我が国では糖尿病などの様々な原疾患に由来する慢性腎不全の患者が約28万人おり、その治療としての腎臓透析の費用は年間1兆3千億円に達して医療経済を圧迫する大きな要因となっています。さらにその患者数は毎年1万人ずつ増加しています。この慢性腎不全の80%は腎糸球体変性疾患ですが、腎糸球体の変性機構については未だにほとんど不明です。様々な原因でスリット膜の変性が起きますが、今回その維持機構の一端が明らかになったことになります。今後このマウスモデルを用いて、巣状糸球体硬化症の発症過程をさらに詳細に調べることも可能となりました。これらの成果は、糸球体変性疾患の新しい診断法の開発に直結するばかりでなく、新しい治療法の開発につながる可能性があります。
当教室ではこれまでに、線虫の受精卵の極性を決定している分子(細胞極性遺伝子群、aPKC-PAR系)が、生体の構築と機能などに関わる様々な局面で、生命にとって根源的に重要な役割を果たしていることを世界に先駆けて明らかにしてきました。例えば、aPKC-PAR系は生体組織を覆っている上皮細胞の細胞間接着装置の形成と維持を介して、細胞集団の組織化に重要な役割を果たしています。 腎臓の血液ろ過機能の要は、ポドサイト(たこ足細胞)と呼ばれる特殊な細胞の間にできた「すのこ状」の特殊な膜、「スリット膜」です。スリット膜がどのようにして血液をろ過しているのかに関しては、「すのこ」をきちんと配列させる機構があることは知られていましたが、その実体は不明でした。廣瀬智威助教らは、スリット膜が特殊な細胞間接着装置である点に着目しました。 今回、細胞極性遺伝子aPKCλを腎糸球体のポドサイトでのみ欠失させたマウスを作成したところ、一端形成されたスリット膜が徐々に変性し、最終的に巣状糸球体硬化症を呈して死に至ることを見いだしました。
図は生後21日目にスリット膜の主成分であるネフリンタンパク質を検出してスリット膜を見たもの。コントロールマウスの糸球体の境界でボーマン嚢(のう)に面した部分全体を覆っているスリット膜(左)が、aPKCλ遺伝子破壊により部分的に消失している(右)。

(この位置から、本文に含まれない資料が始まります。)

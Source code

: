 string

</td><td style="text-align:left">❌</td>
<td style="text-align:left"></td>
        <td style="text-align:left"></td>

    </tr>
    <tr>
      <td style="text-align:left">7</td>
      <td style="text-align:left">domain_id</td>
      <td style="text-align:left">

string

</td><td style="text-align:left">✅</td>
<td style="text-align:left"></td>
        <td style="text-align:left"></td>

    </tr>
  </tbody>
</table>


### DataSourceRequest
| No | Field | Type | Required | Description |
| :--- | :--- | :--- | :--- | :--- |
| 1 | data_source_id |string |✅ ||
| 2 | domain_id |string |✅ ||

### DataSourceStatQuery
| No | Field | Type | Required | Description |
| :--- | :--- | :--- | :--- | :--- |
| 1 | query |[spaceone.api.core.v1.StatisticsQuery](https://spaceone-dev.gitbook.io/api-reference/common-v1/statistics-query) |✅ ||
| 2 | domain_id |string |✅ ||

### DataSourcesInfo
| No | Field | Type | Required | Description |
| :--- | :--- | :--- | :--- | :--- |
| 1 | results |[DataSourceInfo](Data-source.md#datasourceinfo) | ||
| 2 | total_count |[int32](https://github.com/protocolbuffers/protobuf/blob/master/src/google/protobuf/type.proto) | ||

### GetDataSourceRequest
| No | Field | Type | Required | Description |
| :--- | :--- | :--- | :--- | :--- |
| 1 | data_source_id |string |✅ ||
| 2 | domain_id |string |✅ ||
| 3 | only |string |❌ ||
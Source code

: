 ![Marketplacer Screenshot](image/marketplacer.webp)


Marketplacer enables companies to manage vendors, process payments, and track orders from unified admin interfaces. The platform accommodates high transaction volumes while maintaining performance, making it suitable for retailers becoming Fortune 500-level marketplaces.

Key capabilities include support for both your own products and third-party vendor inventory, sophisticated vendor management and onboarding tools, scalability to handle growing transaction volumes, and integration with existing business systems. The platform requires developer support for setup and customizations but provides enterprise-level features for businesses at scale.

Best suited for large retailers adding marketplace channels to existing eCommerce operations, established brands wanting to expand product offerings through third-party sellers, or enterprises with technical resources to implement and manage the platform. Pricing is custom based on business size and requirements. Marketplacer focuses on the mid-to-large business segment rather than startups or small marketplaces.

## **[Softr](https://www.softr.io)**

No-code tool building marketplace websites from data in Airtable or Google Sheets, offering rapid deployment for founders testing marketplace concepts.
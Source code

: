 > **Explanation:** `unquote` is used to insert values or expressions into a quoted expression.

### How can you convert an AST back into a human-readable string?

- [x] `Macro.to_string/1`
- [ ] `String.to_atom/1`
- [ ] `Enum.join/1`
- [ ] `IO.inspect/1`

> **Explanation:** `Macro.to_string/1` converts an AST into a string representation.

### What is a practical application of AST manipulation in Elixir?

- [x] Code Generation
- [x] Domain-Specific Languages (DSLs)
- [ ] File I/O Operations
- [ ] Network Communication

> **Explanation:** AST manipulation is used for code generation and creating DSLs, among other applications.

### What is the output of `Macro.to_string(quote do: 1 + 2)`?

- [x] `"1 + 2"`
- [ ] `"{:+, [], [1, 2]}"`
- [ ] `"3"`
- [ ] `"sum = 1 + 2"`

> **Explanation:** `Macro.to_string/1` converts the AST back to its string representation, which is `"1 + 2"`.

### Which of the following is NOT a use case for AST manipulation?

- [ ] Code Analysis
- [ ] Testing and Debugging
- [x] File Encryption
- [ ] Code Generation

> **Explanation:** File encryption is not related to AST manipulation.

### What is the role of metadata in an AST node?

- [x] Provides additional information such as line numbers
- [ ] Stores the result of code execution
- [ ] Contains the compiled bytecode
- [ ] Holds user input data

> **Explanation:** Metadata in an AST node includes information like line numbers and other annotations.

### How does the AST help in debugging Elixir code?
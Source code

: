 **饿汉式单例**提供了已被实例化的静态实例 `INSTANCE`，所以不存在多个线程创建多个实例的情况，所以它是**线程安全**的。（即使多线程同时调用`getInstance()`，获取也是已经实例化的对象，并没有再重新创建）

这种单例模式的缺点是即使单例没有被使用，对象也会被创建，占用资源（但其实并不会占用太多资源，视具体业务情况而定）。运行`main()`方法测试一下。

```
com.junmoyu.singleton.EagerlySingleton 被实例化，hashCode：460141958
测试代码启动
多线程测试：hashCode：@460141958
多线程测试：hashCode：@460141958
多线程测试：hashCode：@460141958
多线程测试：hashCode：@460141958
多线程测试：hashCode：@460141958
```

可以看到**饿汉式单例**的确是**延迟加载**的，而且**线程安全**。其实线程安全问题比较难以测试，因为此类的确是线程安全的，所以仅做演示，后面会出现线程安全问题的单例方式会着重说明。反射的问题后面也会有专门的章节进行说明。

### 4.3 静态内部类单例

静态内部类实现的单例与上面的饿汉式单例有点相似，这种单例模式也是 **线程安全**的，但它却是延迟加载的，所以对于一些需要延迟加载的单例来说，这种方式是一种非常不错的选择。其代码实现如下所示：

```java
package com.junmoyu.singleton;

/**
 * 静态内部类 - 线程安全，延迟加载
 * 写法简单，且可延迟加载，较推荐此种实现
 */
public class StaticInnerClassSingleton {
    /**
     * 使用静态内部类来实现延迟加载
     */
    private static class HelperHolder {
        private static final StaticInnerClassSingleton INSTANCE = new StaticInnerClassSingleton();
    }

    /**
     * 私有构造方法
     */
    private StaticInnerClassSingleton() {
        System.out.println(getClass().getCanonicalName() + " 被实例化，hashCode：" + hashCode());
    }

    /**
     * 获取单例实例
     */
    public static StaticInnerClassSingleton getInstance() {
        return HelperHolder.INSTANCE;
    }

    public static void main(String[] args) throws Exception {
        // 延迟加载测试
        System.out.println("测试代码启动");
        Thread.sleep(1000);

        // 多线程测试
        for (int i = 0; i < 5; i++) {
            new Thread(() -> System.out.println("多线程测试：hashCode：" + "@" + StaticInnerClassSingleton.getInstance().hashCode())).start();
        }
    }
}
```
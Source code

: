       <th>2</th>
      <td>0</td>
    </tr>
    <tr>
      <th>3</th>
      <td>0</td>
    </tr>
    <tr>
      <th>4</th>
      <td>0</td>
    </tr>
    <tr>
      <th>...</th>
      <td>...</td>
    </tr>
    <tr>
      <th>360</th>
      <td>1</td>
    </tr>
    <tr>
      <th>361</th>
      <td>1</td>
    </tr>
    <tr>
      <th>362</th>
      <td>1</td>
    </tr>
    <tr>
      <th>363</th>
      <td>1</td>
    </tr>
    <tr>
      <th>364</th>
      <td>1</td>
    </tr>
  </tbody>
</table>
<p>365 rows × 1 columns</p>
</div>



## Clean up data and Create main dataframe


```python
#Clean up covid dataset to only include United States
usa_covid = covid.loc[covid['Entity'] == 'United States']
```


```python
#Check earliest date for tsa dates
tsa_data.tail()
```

図は電子顕微鏡による観察像。aPKCλ遺伝子破壊により、糸球体たこあし細胞の「あし」の間隙に存在するスリット膜(細い線)(左、矢尻)が消失し、たこあし細胞の「あし」同士が癒合している(右)。 さらに、試験管内で培養した腎糸球体や培養細胞を用いた実験から、細胞極性aPKC-PAR系がスリット膜の「すのこ」の材料となるネフリン分子に直接作用して、スリット膜を維持しておく段階に関わっていることを見いだしました。スリット膜は壊されて作られてというサイクルを回っていますが、細胞極性の制御系は、このいずれかの段階に関わっていることが予測されるに至りました。その具体的な機構の解析が、次の大きな課題となります。